* What you will do:
Below are records. Copy every line with "koppel" in it.

******************************

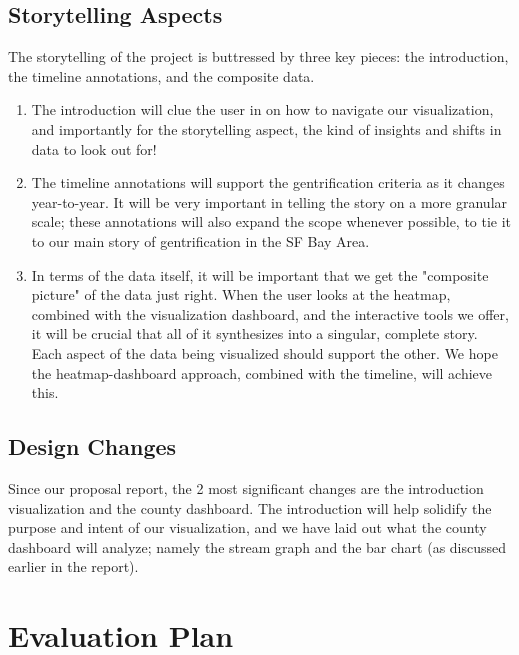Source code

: \documentclass{article}
\begin{document}
\subsection{Storytelling Aspects}

The storytelling of the project is buttressed by three key pieces: the introduction, the timeline annotations, and the composite data.

\begin{enumerate}

    \item The introduction will clue the user in on how to navigate our visualization, and importantly for the storytelling aspect, the kind of insights and shifts in data to look out for!
    
    \item The timeline annotations will support the gentrification criteria as it changes year-to-year. It will be very important in telling the story on a more granular scale; these annotations will also expand the scope whenever possible, to tie it to our main story of gentrification in the SF Bay Area.
    
    \item In terms of the data itself, it will be important that we get the "composite picture" of the data just right. When the user looks at the heatmap, combined with the visualization dashboard, and the interactive tools we offer, it will be crucial that all of it synthesizes into a singular, complete story. Each aspect of the data being visualized should support the other. We hope the heatmap-dashboard approach, combined with the timeline, will achieve this.
    
\end{enumerate}

\subsection{Design Changes}

Since our proposal report, the 2 most significant changes are the introduction visualization and the county dashboard. The introduction will help solidify the purpose and intent of our visualization, and we have laid out what the county dashboard will analyze; namely the stream graph and the bar chart (as discussed earlier in the report).

\section{Evaluation Plan}
\end{document}
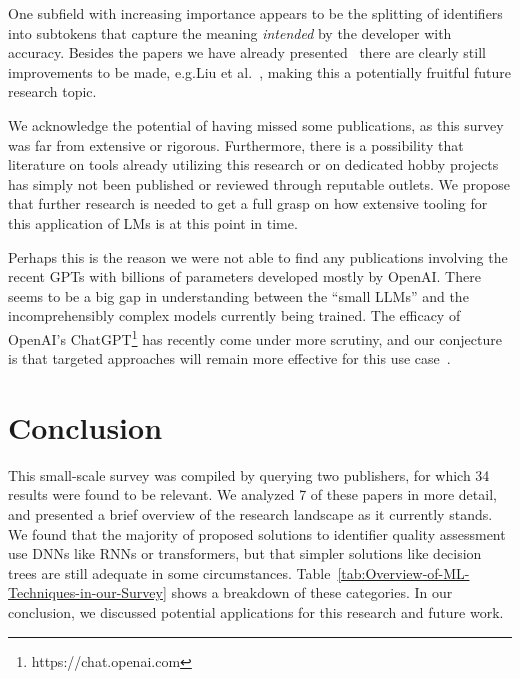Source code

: \documentclass[conference]{IEEEtran}
\begin{document}
One subfield with increasing importance appears to be the splitting of identifiers into
subtokens that capture the meaning \emph{intended} by the developer with accuracy. Besides
the papers we have already presented~\cite{Gao2019IdentGen, Shi2022Splitting,
Allamanis2015Suggesting} there are clearly still improvements to be made, e.g.\@ Liu et
al.\@~\cite{Liu2021CHIS}, making this a potentially fruitful future research topic.

We acknowledge the potential of having missed some publications, as this survey was far
from extensive or rigorous. Furthermore, there is a possibility that literature on tools
already utilizing this research or on dedicated hobby projects has simply not been
published or reviewed through reputable outlets. We propose that further research is
needed to get a full grasp on how extensive tooling for this application of \acp{LM} is at
this point in time.

Perhaps this is the reason we were not able to find any publications involving the recent
\acp{GPT} with billions of parameters developed mostly by OpenAI. There seems to be a big
gap in understanding between the \enquote{small \acp{LLM}} and the incomprehensibly
complex models currently being trained. The efficacy of OpenAI's
ChatGPT\footnote{https://chat.openai.com} has recently come under more scrutiny, and our
conjecture is that targeted approaches will remain more effective for this use
case~\cite{Wu2023ChatGPT}.


\section{Conclusion}
\label{sec:Conclusion}

This small-scale survey was compiled by querying two publishers, for which 34 results were
found to be relevant. We analyzed 7 of these papers in more detail, and presented a brief
overview of the research landscape as it currently stands. We found that the majority of
proposed solutions to identifier quality assessment use \acp{DNN} like \acp{RNN} or
transformers, but that simpler solutions like decision trees are still adequate in some
circumstances. Table~\ref{tab:Overview-of-ML-Techniques-in-our-Survey} shows a breakdown
of these categories. In our conclusion, we discussed potential applications for this
research and future work.
\end{document}
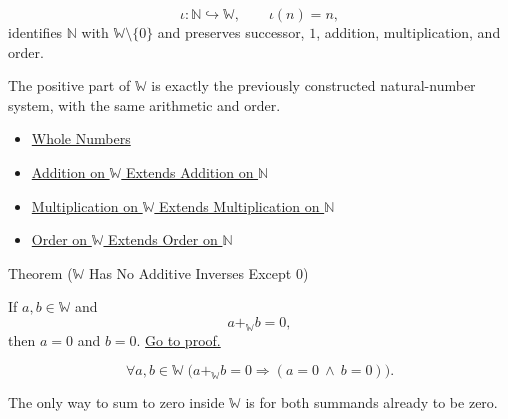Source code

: \begin{remark*}
\[
\iota:\mathbb{N}\hookrightarrow\mathbb{W},\qquad \iota(n)=n,
\]
identifies $\mathbb{N}$ with $\mathbb{W}\setminus\{0\}$ and preserves
successor, $1$, addition, multiplication, and order.
\end{remark*}

\begin{remark*}[Interpretation]
The positive part of $\mathbb{W}$ is exactly the previously constructed
natural-number system, with the same arithmetic and order.
\end{remark*}

\begin{dependencies}
\begin{itemize}
  \item \hyperref[def:whole-numbers]{Whole Numbers}
  \item \hyperref[thm:addition-on-w-extends-addition-on-n]{Addition on $\mathbb{W}$ Extends Addition on $\mathbb{N}$}
  \item \hyperref[thm:multiplication-on-w-extends-multiplication-on-n]{Multiplication on $\mathbb{W}$ Extends Multiplication on $\mathbb{N}$}
  \item \hyperref[thm:order-on-w-extends-order-on-n]{Order on $\mathbb{W}$ Extends Order on $\mathbb{N}$}
\end{itemize}
\end{dependencies}

\begin{theorembox}{Theorem (\texorpdfstring{$\mathbb{W}$}{W} Has No Additive Inverses Except \texorpdfstring{$0$}{0})}
\begin{theorem}
\label{thm:w-has-no-additive-inverses-except-zero}
If $a,b\in\mathbb{W}$ and
\[
a+_{\mathbb{W}}b=0,
\]
then $a=0$ and $b=0$.
\hyperref[prf:w-has-no-additive-inverses-except-zero]{Go to proof.}
\end{theorem}
\end{theorembox}

\begin{remark*}
\[
\forall a,b\in\mathbb{W}\;
\bigl(a+_{\mathbb{W}}b=0 \Longrightarrow (a=0\ \wedge\ b=0)\bigr).
\]
\end{remark*}

\begin{remark*}[Interpretation]
The only way to sum to zero inside $\mathbb{W}$ is for both summands already
to be zero.
\end{remark*}

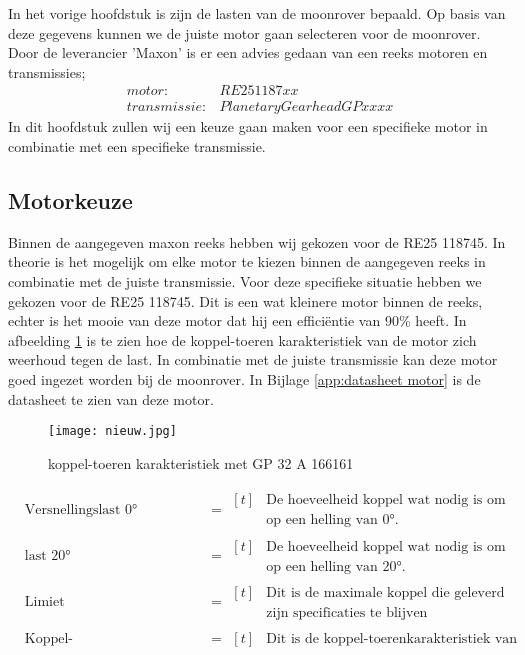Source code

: In het vorige hoofdstuk is zijn de lasten van de moonrover bepaald. Op basis van deze gegevens kunnen we de juiste motor gaan selecteren voor de moonrover. Door de leverancier 'Maxon' is er een advies gedaan van een reeks motoren en transmissies;
\begin{align*}
        motor: &RE25 1187xx\\
        transmissie: &Planetary Gearhead GP xx xx
\end{align*}
In dit hoofdstuk zullen wij een keuze gaan maken voor een specifieke motor in combinatie met een specifieke transmissie.


\subsection{Motorkeuze}
Binnen de aangegeven maxon reeks hebben wij gekozen voor de RE25 118745. In theorie is het mogelijk om elke motor te kiezen binnen de aangegeven reeks in combinatie met de juiste transmissie. Voor deze specifieke situatie hebben we gekozen voor de RE25 118745. Dit is een wat kleinere motor binnen de reeks, echter is het mooie van deze motor dat hij een efficiëntie van 90\% heeft. In afbeelding \ref{fig:motor} is te zien hoe de koppel-toeren karakteristiek van de motor zich weerhoud tegen de last. In combinatie met de juiste transmissie kan deze motor goed ingezet worden bij de moonrover. In Bijlage \ref{app:datasheet motor} is de datasheet te zien van deze motor.
\begin{figure}[H]
        \centering
        \texttt{[image: nieuw.jpg]}
        \caption{koppel-toeren karakteristiek met GP 32 A 166161}
        \label{fig:motor}
\end{figure}

\begin{align*}
        & \text{Versnellingslast 0°} &&= \begin{aligned}[t] & \text{De hoeveelheid koppel wat nodig is om maximaal te versnellen} \\ & \text{op een helling van 0°.} \end{aligned}\\
        & \text{last 20°} &&= \begin{aligned}[t] & \text{De hoeveelheid koppel wat nodig is om stil te blijven staan} \\ & \text{op een helling van 20°.} \end{aligned}\\
        & \text{Limiet} &&= \begin{aligned}[t] & \text{Dit is de maximale koppel die geleverd mag worden om binnen}\\ & \text{zijn specificaties te blijven} \end{aligned}\\
        & \text{Koppel-toerenkarakteristiek motor} &&= \begin{aligned}[t] & \text{Dit is de koppel-toerenkarakteristiek van de motor.} \end{aligned}
    \end{align*}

******************************

* Answer to this task:
Binnen de aangegeven maxon reeks hebben wij gekozen voor de RE25 118745. In theorie is het mogelijk om elke motor te kiezen binnen de aangegeven reeks in combinatie met de juiste transmissie. Voor deze specifieke situatie hebben we gekozen voor de RE25 118745. Dit is een wat kleinere motor binnen de reeks, echter is het mooie van deze motor dat hij een efficiëntie van 90\% heeft. In afbeelding \ref{fig:motor} is te zien hoe de koppel-toeren karakteristiek van de motor zich weerhoud tegen de last. In combinatie met de juiste transmissie kan deze motor goed ingezet worden bij de moonrover. In Bijlage \ref{app:datasheet motor} is de datasheet te zien van deze motor.
        \caption{koppel-toeren karakteristiek met GP 32 A 166161}
        & \text{Versnellingslast 0°} &&= \begin{aligned}[t] & \text{De hoeveelheid koppel wat nodig is om maximaal te versnellen} \\ & \text{op een helling van 0°.} \end{aligned}\\
        & \text{last 20°} &&= \begin{aligned}[t] & \text{De hoeveelheid koppel wat nodig is om stil te blijven staan} \\ & \text{op een helling van 20°.} \end{aligned}\\
        & \text{Limiet} &&= \begin{aligned}[t] & \text{Dit is de maximale koppel die geleverd mag worden om binnen}\\ & \text{zijn specificaties te blijven} \end{aligned}\\
        & \text{Koppel-toerenkarakteristiek motor} &&= \begin{aligned}[t] & \text{Dit is de koppel-toerenkarakteristiek van de motor.} \end{aligned}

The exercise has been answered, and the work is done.